▶ [Extracted data entries]:
::::::::

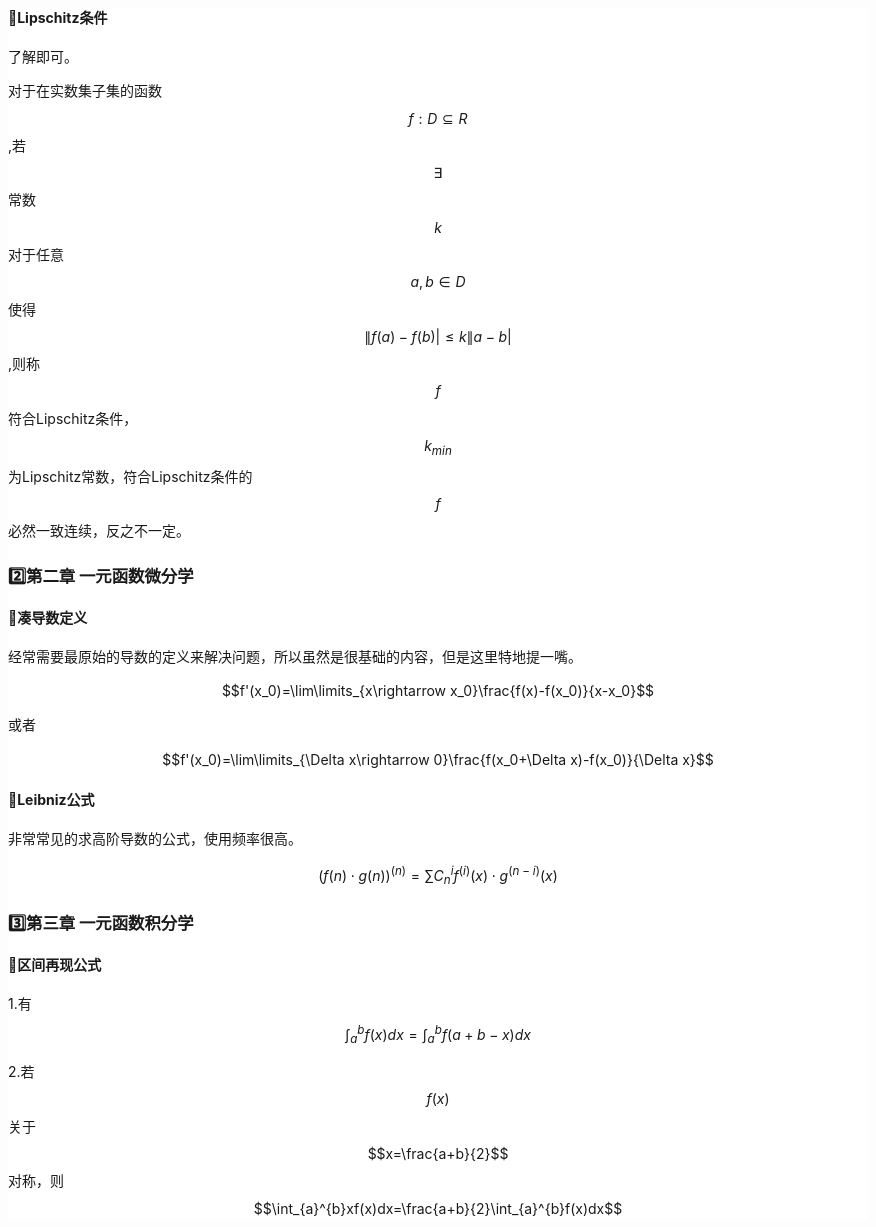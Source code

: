 #### 🌟**Lipschitz条件**

了解即可。

对于在实数集子集的函数
$$f:D\subseteq R$$
,若
$$\exists$$
常数
$$k$$
对于任意
$$a,b\in D$$
使得
$$\|f(a)-f(b)|\le k\|a-b|$$
,则称
$$f$$
符合Lipschitz条件，
$$k_{min}$$
为Lipschitz常数，符合Lipschitz条件的
$$f$$
必然一致连续，反之不一定。

### 2️⃣第二章 一元函数微分学

#### 🌟**凑导数定义**

经常需要最原始的导数的定义来解决问题，所以虽然是很基础的内容，但是这里特地提一嘴。

$$f'(x_0)=\lim\limits_{x\rightarrow x_0}\frac{f(x)-f(x_0)}{x-x_0}$$

或者

$$f'(x_0)=\lim\limits_{\Delta x\rightarrow 0}\frac{f(x_0+\Delta x)-f(x_0)}{\Delta x}$$

#### 🌟**Leibniz公式**

非常常见的求高阶导数的公式，使用频率很高。

$$(f(n)\cdot g(n))^{(n)}=\sum C_n^i f^{(i)}(x)\cdot g^{(n-i)}(x)$$


### 3️⃣第三章 一元函数积分学

#### 🌟**区间再现公式**


1.有
$$\int_{a}^{b}f(x)dx=\int_{a}^{b}f(a+b-x)dx$$


2.若
$$f(x)$$
关于
$$x=\frac{a+b}{2}$$
对称，则
$$\int_{a}^{b}xf(x)dx=\frac{a+b}{2}\int_{a}^{b}f(x)dx$$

::::::::

▶ [Task objective]: With no other words, state how many lines above hold the word "frac".

▶ [Written solution]: 4